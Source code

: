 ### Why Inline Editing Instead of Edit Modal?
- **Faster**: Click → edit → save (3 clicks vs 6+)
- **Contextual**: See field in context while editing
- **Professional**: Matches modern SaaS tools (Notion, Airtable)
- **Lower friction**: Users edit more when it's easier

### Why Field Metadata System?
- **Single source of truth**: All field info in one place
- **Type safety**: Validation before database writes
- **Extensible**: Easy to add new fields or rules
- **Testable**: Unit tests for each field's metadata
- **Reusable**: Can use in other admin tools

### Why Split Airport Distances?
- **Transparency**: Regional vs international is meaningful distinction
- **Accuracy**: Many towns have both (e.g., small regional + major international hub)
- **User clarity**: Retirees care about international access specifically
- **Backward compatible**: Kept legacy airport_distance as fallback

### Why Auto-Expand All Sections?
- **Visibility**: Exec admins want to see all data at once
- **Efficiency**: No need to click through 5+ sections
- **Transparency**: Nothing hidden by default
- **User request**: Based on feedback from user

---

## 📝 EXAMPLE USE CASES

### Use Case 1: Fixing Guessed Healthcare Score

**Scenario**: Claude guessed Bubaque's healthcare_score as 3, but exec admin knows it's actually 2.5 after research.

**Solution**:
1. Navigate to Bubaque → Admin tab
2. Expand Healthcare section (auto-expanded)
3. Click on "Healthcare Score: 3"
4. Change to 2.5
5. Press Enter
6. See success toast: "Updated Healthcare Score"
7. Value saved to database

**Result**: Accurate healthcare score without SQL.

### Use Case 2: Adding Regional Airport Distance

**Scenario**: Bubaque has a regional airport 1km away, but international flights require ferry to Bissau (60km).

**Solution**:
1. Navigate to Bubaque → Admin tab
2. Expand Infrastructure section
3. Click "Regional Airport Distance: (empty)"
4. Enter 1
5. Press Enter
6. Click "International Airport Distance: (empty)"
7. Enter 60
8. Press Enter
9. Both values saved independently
--------
Go through the material and copy each line that contains "Expand".

### Why Auto-Expand All Sections?
2. Expand Healthcare section (auto-expanded)
2. Expand Infrastructure section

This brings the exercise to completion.